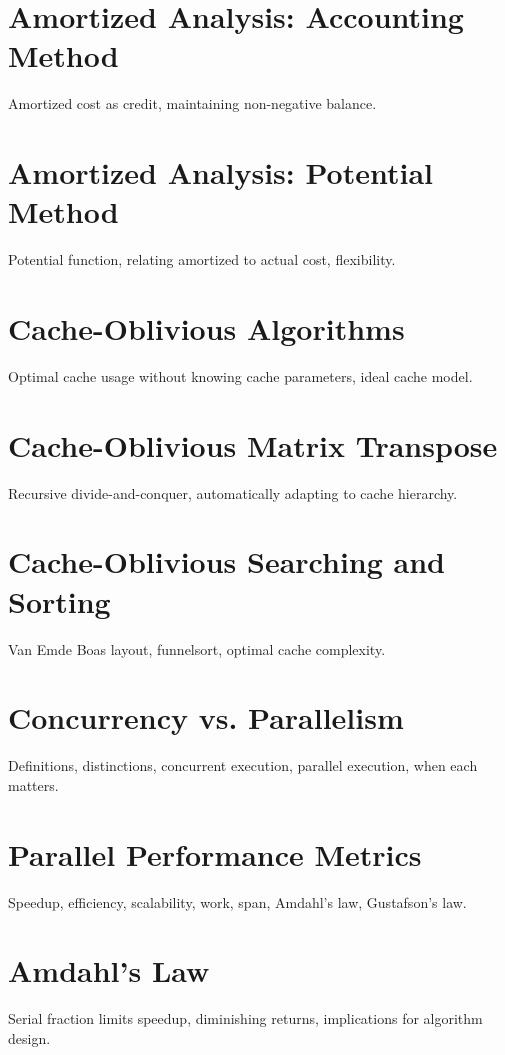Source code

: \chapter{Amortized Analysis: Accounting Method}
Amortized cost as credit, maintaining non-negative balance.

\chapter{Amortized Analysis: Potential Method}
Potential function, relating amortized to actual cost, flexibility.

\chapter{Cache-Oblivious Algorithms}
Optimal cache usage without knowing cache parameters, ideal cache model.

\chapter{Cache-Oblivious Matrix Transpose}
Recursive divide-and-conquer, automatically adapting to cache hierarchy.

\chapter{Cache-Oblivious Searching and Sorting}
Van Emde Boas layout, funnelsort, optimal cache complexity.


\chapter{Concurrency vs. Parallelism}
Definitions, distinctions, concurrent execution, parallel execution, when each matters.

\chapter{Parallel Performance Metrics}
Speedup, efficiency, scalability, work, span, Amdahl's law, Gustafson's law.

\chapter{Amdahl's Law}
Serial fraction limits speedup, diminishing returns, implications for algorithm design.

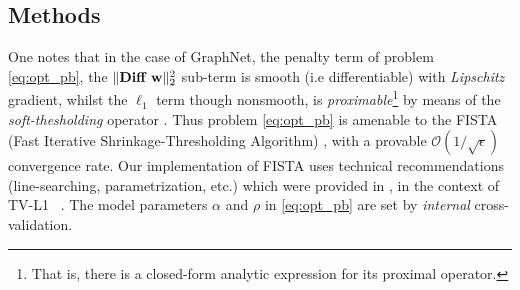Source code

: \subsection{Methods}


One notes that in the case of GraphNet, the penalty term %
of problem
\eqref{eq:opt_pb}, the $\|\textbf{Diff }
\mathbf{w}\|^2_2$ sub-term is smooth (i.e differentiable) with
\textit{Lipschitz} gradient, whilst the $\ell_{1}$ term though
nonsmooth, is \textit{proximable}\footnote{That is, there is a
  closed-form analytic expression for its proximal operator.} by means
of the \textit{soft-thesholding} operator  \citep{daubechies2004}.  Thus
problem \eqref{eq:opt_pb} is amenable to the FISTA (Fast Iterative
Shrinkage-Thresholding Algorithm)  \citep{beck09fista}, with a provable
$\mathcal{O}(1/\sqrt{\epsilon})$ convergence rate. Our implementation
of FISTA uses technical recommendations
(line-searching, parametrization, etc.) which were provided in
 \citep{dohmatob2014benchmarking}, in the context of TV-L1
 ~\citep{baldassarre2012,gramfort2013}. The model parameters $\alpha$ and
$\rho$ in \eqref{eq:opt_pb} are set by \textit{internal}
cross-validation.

──────────────────────────────

--- What is being asked ---
Copy each line above that contains the string "textit".

--- Answer to this exercise ---
\textit{Lipschitz} gradient, whilst the $\ell_{1}$ term though
nonsmooth, is \textit{proximable}\footnote{That is, there is a
of the \textit{soft-thesholding} operator  \citep{daubechies2004}.  Thus
$\rho$ in \eqref{eq:opt_pb} are set by \textit{internal}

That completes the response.